● **ABOUT THIS TASK**
Below are the records; locate each line with the word "print" and copy it.

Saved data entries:
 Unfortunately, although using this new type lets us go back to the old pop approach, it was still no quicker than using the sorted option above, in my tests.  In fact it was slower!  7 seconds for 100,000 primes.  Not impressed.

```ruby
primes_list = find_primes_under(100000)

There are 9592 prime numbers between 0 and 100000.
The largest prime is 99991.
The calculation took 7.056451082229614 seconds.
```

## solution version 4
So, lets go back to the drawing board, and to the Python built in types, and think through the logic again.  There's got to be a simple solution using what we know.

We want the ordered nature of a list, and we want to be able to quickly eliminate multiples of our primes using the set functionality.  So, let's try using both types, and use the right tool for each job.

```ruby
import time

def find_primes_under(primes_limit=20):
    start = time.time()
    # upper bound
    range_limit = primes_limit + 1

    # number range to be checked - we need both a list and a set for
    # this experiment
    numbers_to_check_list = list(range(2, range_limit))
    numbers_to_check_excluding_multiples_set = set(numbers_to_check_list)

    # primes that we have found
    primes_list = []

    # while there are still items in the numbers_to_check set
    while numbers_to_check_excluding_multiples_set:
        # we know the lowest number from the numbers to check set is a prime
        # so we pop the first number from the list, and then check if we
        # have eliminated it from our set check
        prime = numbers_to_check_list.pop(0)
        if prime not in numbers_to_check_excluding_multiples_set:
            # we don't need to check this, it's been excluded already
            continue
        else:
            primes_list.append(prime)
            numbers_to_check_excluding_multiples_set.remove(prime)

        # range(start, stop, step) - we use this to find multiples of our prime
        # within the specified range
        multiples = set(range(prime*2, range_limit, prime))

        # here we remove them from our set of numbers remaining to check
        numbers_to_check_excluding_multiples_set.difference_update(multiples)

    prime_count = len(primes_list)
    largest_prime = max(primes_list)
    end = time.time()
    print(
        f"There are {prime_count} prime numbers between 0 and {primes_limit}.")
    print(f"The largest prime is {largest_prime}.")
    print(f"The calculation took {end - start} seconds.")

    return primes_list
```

● **SOLUTION**
    print(
    print(f"The largest prime is {largest_prime}.")
    print(f"The calculation took {end - start} seconds.")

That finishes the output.